● **DIRECTIONS**
Nothing outside the range is wanted. Repeat exactly the lines below from the one with "### Galactic News: Imperial" through the one with "### Freelance Report: Children".

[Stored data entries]
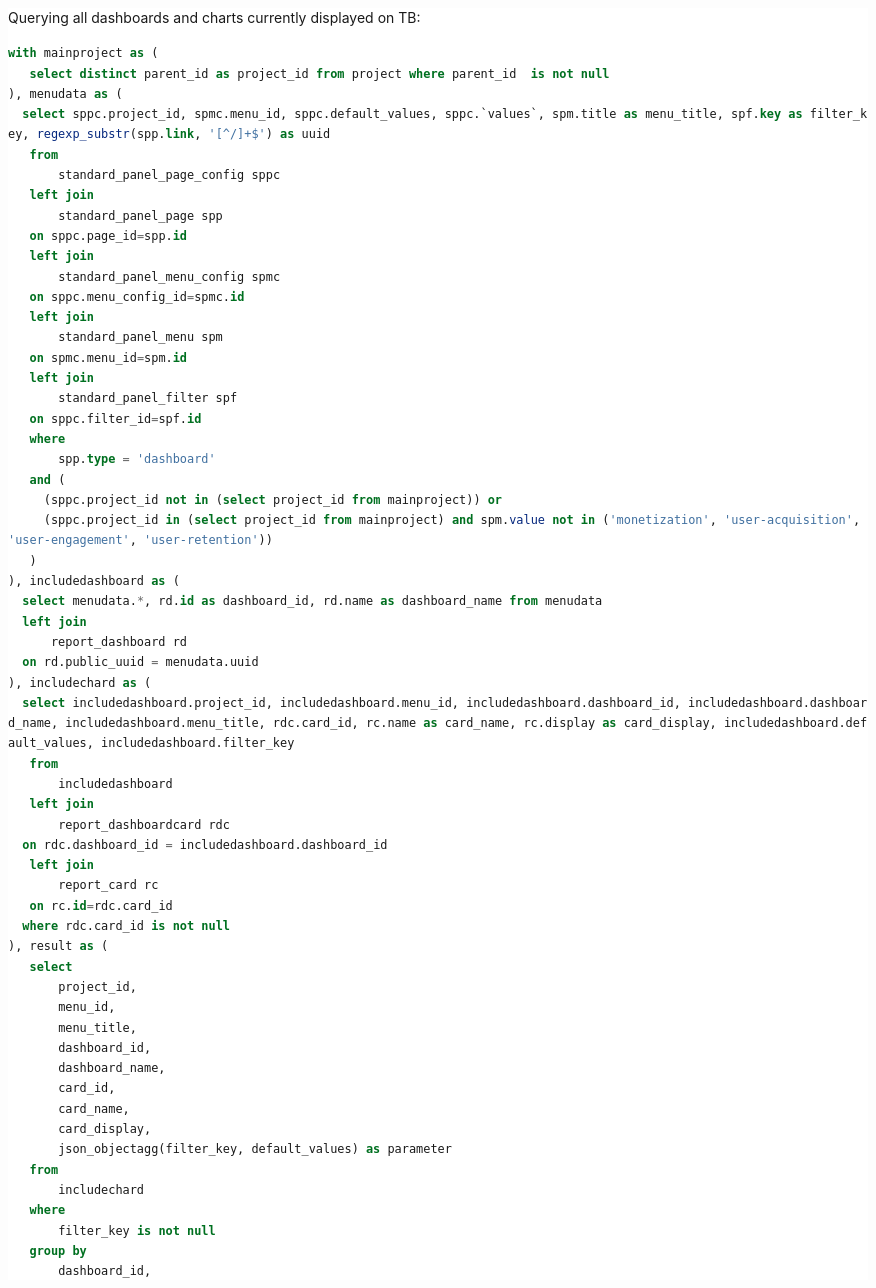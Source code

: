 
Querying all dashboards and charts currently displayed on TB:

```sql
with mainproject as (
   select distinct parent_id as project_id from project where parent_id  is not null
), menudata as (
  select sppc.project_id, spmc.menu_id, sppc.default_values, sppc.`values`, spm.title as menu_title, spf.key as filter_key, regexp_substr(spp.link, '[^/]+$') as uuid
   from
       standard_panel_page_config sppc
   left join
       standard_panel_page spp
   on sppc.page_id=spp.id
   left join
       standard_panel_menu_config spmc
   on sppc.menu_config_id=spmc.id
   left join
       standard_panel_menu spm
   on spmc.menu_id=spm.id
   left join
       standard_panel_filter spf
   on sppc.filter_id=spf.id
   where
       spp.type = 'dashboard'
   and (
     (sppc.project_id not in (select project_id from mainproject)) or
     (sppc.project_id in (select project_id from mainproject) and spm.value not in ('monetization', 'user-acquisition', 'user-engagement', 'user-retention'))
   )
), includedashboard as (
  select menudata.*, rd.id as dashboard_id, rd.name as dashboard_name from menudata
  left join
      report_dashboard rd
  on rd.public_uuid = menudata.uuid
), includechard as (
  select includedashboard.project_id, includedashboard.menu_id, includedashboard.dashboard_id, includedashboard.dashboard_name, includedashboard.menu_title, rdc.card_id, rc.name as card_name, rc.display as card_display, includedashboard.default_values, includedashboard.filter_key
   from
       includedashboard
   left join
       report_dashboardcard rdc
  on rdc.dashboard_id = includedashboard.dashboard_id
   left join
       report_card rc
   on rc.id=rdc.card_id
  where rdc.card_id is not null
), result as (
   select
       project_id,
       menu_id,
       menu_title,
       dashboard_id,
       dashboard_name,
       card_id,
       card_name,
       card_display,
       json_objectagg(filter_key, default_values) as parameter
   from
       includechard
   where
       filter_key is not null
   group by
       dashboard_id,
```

...

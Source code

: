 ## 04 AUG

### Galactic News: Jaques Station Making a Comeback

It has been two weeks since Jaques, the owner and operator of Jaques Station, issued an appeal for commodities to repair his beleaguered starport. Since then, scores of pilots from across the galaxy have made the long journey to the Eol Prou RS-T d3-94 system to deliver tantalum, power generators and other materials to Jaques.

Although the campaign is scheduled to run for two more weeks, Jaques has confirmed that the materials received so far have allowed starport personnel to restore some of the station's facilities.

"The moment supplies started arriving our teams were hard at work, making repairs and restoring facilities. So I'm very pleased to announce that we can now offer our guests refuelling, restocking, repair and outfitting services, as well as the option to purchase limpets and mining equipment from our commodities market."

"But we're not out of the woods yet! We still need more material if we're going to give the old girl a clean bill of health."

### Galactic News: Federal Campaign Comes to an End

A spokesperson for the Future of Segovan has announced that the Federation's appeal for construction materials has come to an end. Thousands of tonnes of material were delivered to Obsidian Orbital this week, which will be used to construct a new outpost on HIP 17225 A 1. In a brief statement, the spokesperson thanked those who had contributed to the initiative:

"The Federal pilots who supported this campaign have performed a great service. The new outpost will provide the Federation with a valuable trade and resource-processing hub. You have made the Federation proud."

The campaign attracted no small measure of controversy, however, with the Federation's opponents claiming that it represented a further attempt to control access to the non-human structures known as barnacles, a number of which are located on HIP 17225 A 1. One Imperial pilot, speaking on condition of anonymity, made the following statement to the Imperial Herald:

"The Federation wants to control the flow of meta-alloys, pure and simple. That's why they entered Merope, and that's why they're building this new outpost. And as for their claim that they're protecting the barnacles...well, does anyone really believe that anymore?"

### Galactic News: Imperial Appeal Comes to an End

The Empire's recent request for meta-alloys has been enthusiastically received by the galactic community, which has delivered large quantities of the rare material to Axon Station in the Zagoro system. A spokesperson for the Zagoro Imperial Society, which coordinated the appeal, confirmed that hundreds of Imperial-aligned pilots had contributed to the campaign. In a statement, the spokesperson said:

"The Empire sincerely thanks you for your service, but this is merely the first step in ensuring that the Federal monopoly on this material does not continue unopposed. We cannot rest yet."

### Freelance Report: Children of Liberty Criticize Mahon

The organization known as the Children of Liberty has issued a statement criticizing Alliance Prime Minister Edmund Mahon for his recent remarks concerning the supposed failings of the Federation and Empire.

...

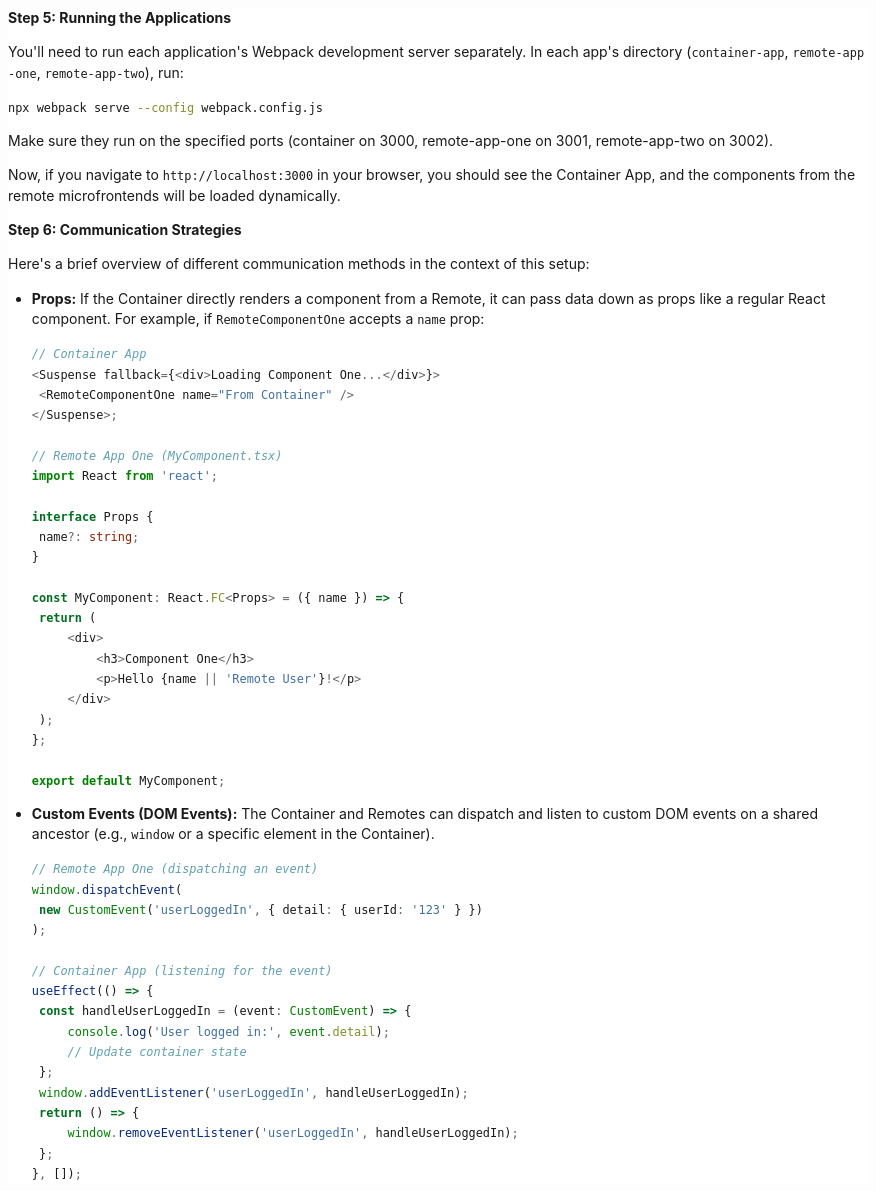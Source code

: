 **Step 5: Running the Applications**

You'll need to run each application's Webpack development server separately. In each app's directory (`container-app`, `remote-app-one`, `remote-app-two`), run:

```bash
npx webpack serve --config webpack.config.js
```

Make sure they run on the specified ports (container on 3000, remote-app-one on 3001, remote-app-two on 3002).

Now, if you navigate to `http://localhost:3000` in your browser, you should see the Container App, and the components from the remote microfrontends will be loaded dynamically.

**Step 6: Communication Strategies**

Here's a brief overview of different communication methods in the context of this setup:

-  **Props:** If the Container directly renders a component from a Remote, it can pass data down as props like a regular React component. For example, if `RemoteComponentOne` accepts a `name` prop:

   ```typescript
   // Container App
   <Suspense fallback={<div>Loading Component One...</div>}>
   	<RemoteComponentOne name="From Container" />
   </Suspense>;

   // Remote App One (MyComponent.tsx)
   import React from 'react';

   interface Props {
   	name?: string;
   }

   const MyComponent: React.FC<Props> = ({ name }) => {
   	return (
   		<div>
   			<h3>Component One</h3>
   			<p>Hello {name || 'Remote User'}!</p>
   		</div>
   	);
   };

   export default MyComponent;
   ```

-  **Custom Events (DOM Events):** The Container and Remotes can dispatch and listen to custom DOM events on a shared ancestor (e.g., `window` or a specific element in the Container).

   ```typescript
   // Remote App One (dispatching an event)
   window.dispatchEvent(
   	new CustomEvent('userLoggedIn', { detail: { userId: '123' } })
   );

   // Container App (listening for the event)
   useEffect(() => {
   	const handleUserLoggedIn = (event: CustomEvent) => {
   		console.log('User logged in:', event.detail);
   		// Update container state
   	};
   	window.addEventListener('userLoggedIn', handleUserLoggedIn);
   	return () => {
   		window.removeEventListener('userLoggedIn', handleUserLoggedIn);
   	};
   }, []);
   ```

● **OUTPUT OF THE EXERCISE**
### Galactic News: Imperial Appeal Comes to an End

The Empire's recent request for meta-alloys has been enthusiastically received by the galactic community, which has delivered large quantities of the rare material to Axon Station in the Zagoro system. A spokesperson for the Zagoro Imperial Society, which coordinated the appeal, confirmed that hundreds of Imperial-aligned pilots had contributed to the campaign. In a statement, the spokesperson said:

"The Empire sincerely thanks you for your service, but this is merely the first step in ensuring that the Federal monopoly on this material does not continue unopposed. We cannot rest yet."

### Freelance Report: Children of Liberty Criticize Mahon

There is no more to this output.